Search the records for the word "color" and pick out every line that has it.

Source records
+===+
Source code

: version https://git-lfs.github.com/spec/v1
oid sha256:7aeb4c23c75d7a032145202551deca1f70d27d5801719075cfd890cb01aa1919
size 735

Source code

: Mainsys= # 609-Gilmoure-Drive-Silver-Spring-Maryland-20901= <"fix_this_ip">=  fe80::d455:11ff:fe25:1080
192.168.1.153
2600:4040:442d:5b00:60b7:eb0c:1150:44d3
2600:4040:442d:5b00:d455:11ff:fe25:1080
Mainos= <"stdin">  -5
+===+
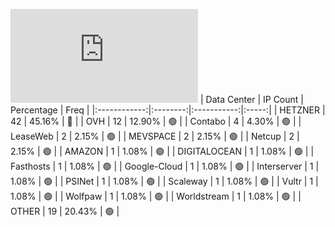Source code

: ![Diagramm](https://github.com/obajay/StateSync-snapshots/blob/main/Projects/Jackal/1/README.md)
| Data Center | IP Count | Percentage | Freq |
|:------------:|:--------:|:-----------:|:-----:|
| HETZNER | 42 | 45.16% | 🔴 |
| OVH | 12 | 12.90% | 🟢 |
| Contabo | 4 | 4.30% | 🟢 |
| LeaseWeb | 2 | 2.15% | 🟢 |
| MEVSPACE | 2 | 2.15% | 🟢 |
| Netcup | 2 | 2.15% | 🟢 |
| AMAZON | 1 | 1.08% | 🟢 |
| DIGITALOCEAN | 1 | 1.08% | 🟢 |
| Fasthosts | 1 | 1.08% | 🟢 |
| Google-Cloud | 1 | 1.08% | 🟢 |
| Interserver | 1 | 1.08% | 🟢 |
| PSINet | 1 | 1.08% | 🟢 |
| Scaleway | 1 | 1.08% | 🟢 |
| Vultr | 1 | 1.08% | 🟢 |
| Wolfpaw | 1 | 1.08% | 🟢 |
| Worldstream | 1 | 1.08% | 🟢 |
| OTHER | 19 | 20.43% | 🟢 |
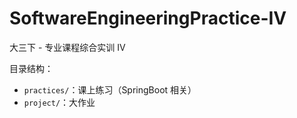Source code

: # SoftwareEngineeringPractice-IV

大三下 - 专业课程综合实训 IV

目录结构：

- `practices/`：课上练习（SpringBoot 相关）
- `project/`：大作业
+===+
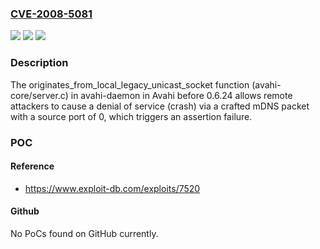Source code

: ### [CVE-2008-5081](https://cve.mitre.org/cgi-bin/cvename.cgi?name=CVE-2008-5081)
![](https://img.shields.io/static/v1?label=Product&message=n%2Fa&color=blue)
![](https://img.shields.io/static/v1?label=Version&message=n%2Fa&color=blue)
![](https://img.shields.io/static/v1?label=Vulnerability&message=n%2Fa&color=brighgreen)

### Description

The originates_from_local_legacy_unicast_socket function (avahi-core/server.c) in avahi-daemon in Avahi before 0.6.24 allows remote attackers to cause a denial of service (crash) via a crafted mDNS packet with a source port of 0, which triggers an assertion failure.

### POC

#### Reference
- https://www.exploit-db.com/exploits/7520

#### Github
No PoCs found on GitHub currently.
+===+
Your response
![](https://img.shields.io/static/v1?label=Product&message=n%2Fa&color=blue)
![](https://img.shields.io/static/v1?label=Version&message=n%2Fa&color=blue)
![](https://img.shields.io/static/v1?label=Vulnerability&message=n%2Fa&color=brighgreen)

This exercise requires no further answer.